Questo testo spiega i risultati di uno studio importante sul farmaco sacubitril/valsartan usato per trattare un tipo di scompenso cardiaco chiamato con frazione d’eiezione preservata. L’obiettivo è capire come questo farmaco agisce sui segni e sintomi della malattia e se migliora la prognosi rispetto ad un altro farmaco simile, il valsartan.

Che cos’è lo scompenso cardiaco a frazione d’eiezione preservata (HFpEF)
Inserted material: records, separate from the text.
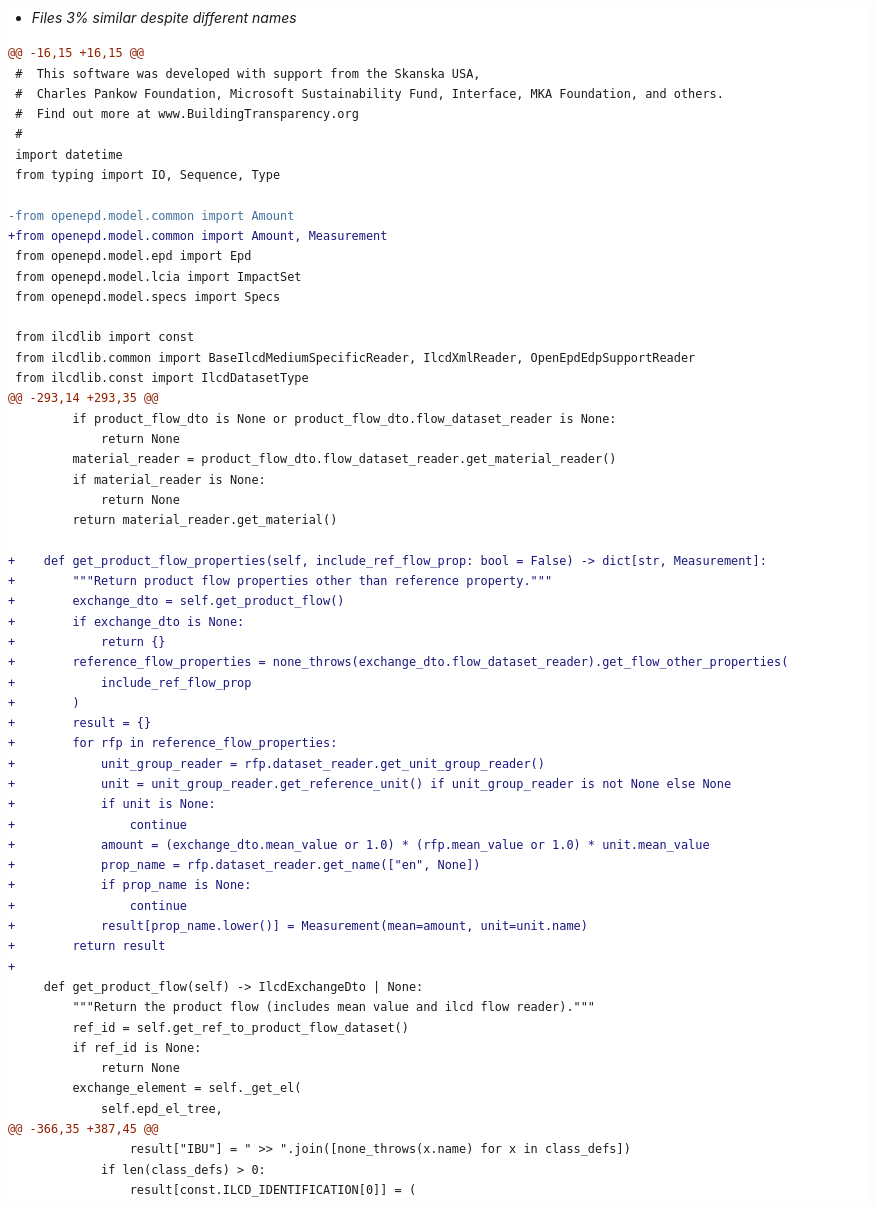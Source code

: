  * *Files 3% similar despite different names*

```diff
@@ -16,15 +16,15 @@
 #  This software was developed with support from the Skanska USA,
 #  Charles Pankow Foundation, Microsoft Sustainability Fund, Interface, MKA Foundation, and others.
 #  Find out more at www.BuildingTransparency.org
 #
 import datetime
 from typing import IO, Sequence, Type
 
-from openepd.model.common import Amount
+from openepd.model.common import Amount, Measurement
 from openepd.model.epd import Epd
 from openepd.model.lcia import ImpactSet
 from openepd.model.specs import Specs
 
 from ilcdlib import const
 from ilcdlib.common import BaseIlcdMediumSpecificReader, IlcdXmlReader, OpenEpdEdpSupportReader
 from ilcdlib.const import IlcdDatasetType
@@ -293,14 +293,35 @@
         if product_flow_dto is None or product_flow_dto.flow_dataset_reader is None:
             return None
         material_reader = product_flow_dto.flow_dataset_reader.get_material_reader()
         if material_reader is None:
             return None
         return material_reader.get_material()
 
+    def get_product_flow_properties(self, include_ref_flow_prop: bool = False) -> dict[str, Measurement]:
+        """Return product flow properties other than reference property."""
+        exchange_dto = self.get_product_flow()
+        if exchange_dto is None:
+            return {}
+        reference_flow_properties = none_throws(exchange_dto.flow_dataset_reader).get_flow_other_properties(
+            include_ref_flow_prop
+        )
+        result = {}
+        for rfp in reference_flow_properties:
+            unit_group_reader = rfp.dataset_reader.get_unit_group_reader()
+            unit = unit_group_reader.get_reference_unit() if unit_group_reader is not None else None
+            if unit is None:
+                continue
+            amount = (exchange_dto.mean_value or 1.0) * (rfp.mean_value or 1.0) * unit.mean_value
+            prop_name = rfp.dataset_reader.get_name(["en", None])
+            if prop_name is None:
+                continue
+            result[prop_name.lower()] = Measurement(mean=amount, unit=unit.name)
+        return result
+
     def get_product_flow(self) -> IlcdExchangeDto | None:
         """Return the product flow (includes mean value and ilcd flow reader)."""
         ref_id = self.get_ref_to_product_flow_dataset()
         if ref_id is None:
             return None
         exchange_element = self._get_el(
             self.epd_el_tree,
@@ -366,35 +387,45 @@
                 result["IBU"] = " >> ".join([none_throws(x.name) for x in class_defs])
             if len(class_defs) > 0:
                 result[const.ILCD_IDENTIFICATION[0]] = (
```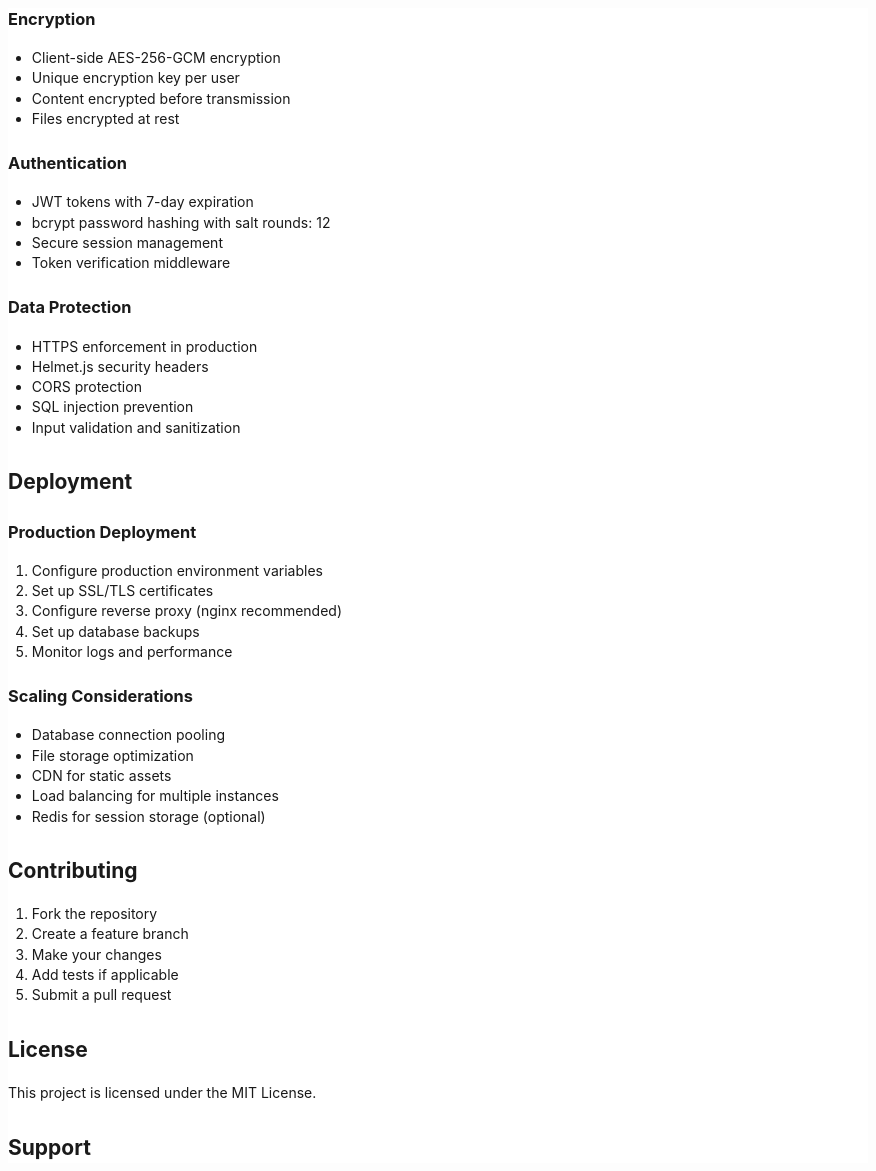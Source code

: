 ### Encryption
- Client-side AES-256-GCM encryption
- Unique encryption key per user
- Content encrypted before transmission
- Files encrypted at rest

### Authentication
- JWT tokens with 7-day expiration
- bcrypt password hashing with salt rounds: 12
- Secure session management
- Token verification middleware

### Data Protection
- HTTPS enforcement in production
- Helmet.js security headers
- CORS protection
- SQL injection prevention
- Input validation and sanitization

## Deployment

### Production Deployment
1. Configure production environment variables
2. Set up SSL/TLS certificates
3. Configure reverse proxy (nginx recommended)
4. Set up database backups
5. Monitor logs and performance

### Scaling Considerations
- Database connection pooling
- File storage optimization
- CDN for static assets
- Load balancing for multiple instances
- Redis for session storage (optional)

## Contributing

1. Fork the repository
2. Create a feature branch
3. Make your changes
4. Add tests if applicable
5. Submit a pull request

## License

This project is licensed under the MIT License.

## Support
Lo scompenso cardiaco è una condizione in cui il cuore non riesce a pompare il sangue in modo efficace. Nel tipo con frazione d’eiezione preservata, la capacità del cuore di contrarsi è normale, ma ci sono altri problemi che causano i sintomi.

Lo studio PARAGON-HF

Questo studio ha confrontato due farmaci: sacubitril/valsartan e valsartan. L’obiettivo era vedere quale fosse più efficace nel ridurre la mortalità per problemi cardiaci e le ospedalizzazioni per scompenso.

Risultati principali

  • Il sacubitril/valsartan non ha mostrato un beneficio significativo rispetto al valsartan nel ridurre la mortalità e le ospedalizzazioni.
  • È stata fatta un’analisi più dettagliata sui segni e sintomi dello scompenso, come:
  • dispnea (difficoltà a respirare) a riposo o durante lo sforzo,
  • dispnea parossistica notturna (difficoltà a respirare che si presenta di notte),
  • ortopnea (difficoltà a respirare quando si è sdraiati),
  • astenia (stanchezza),
  • edemi declivi (gonfiore alle gambe),
  • turgore giugulare (gonfiore delle vene del collo),
  • rumori umidi nei polmoni all’ascolto,
  • terzo suono cardiaco (un rumore anomalo del cuore).
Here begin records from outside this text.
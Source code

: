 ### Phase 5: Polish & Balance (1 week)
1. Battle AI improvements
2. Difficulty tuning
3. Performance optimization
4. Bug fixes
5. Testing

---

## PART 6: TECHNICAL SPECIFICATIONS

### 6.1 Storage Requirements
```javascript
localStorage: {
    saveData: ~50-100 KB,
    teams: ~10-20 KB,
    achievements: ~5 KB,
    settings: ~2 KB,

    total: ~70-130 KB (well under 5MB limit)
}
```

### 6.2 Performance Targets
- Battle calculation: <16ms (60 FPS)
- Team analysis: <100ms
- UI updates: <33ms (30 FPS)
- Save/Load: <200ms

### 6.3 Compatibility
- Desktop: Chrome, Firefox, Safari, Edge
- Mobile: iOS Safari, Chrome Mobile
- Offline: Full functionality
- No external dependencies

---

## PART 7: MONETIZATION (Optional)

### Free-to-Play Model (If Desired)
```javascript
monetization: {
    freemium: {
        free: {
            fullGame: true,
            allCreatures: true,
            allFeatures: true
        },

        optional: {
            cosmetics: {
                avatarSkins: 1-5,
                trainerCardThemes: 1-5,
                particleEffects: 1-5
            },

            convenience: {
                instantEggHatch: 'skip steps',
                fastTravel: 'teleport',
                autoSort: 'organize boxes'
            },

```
I pazienti che avevano almeno tre di questi segni o sintomi avevano un rischio più alto di morte o di peggioramento dello scompenso.

Effetto del sacubitril/valsartan sui segni e sintomi

  • Non è stata trovata una relazione chiara tra la presenza di questi segni e sintomi e il beneficio del sacubitril/valsartan rispetto al valsartan.
  • Un’eccezione riguarda l’ortopnea: i pazienti con questo sintomo hanno mostrato una migliore sopravvivenza senza eventi negativi se trattati con sacubitril/valsartan.
  • Il sacubitril/valsartan ha ridotto maggiormente la dispnea da sforzo rispetto al valsartan.

Interpretazione dei risultati

Nel complesso, la presenza di segni e sintomi di scompenso non sembra influenzare molto il beneficio del sacubitril/valsartan nei pazienti con HFpEF. Questo significa che la sintomatologia non cambierà le raccomandazioni future basate sui risultati dello studio PARAGON-HF.

In conclusione

Lo studio PARAGON-HF ha mostrato che il sacubitril/valsartan non è significativamente più efficace del valsartan nel migliorare la sopravvivenza o nel ridurre le ospedalizzazioni nei pazienti con scompenso cardiaco a frazione d’eiezione preservata. I segni e sintomi dello scompenso aiutano a capire il rischio del paziente, ma non modificano in modo importante il beneficio del farmaco, fatta eccezione per alcuni casi specifici come l’ortopnea e la dispnea da sforzo.